A cortical column is a group of neurons forming a cylindrical structure through the cerebral cortex of the brain perpendicular to the cortical surface.[1] The structure was first identified by Vernon Benjamin Mountcastle in 1957. He later identified minicolumns as the basic units of the neocortex which were arranged into columns.[2] Each contains the same types of neurons, connectivity, and firing properties.[3] Columns are also called hypercolumn, macrocolumn,[4]functional column[5] or sometimes cortical module.[6] Neurons within a minicolumn (microcolumn) encode similar features, whereas a hypercolumn "denotes a unit containing a full set of values for any given set of receptive field parameters".[7] A cortical module is defined as either synonymous with a hypercolumn (Mountcastle) or as a tissue block of multiple overlapping hypercolumns.[8]

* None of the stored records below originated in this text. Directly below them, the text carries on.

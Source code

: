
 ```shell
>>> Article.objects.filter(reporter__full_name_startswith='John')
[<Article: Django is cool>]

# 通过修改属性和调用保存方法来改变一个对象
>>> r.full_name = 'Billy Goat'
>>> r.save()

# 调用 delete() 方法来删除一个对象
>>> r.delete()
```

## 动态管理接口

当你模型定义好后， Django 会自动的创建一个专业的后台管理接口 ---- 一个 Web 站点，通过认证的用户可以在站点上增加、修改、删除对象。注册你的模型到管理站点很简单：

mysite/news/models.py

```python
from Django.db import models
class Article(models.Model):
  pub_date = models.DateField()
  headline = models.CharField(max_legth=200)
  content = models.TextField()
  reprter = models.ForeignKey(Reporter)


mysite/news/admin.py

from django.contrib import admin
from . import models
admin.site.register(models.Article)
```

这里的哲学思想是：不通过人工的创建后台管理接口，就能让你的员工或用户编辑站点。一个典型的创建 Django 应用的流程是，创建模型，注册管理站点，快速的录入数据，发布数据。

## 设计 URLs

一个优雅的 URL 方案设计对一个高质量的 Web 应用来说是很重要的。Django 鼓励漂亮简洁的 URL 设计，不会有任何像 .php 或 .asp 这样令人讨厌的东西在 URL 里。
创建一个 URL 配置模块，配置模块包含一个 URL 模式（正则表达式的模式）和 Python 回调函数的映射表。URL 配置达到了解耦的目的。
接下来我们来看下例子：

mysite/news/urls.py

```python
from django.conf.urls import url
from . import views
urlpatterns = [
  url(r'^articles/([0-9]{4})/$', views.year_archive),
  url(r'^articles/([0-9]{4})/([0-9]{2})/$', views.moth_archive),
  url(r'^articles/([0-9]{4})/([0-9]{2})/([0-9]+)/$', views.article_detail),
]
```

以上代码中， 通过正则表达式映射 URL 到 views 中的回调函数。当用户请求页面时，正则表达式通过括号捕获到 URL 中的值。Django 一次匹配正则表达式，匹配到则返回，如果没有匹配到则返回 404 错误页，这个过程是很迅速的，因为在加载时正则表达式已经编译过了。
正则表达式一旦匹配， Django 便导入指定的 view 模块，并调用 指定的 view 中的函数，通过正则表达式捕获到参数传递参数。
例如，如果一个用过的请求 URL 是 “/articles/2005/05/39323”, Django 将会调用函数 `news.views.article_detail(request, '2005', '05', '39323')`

Cortical columns are proposed to be the canonical microcircuits for predictive coding,[9] in which the process of cognition is implemented through a hierarchy of identical microcircuits.[3] The evolutionary benefit to this duplication allowed human neocortex to increase in size by almost 3-fold over just the last 3 million years.[3]
The columnar hypothesis states that the cortex is composed of discrete, modular columns of neurons, characterized by a consistent connectivity profile.[5] The columnar organization hypothesis is currently the most widely adopted to explain the cortical processing of information.[10]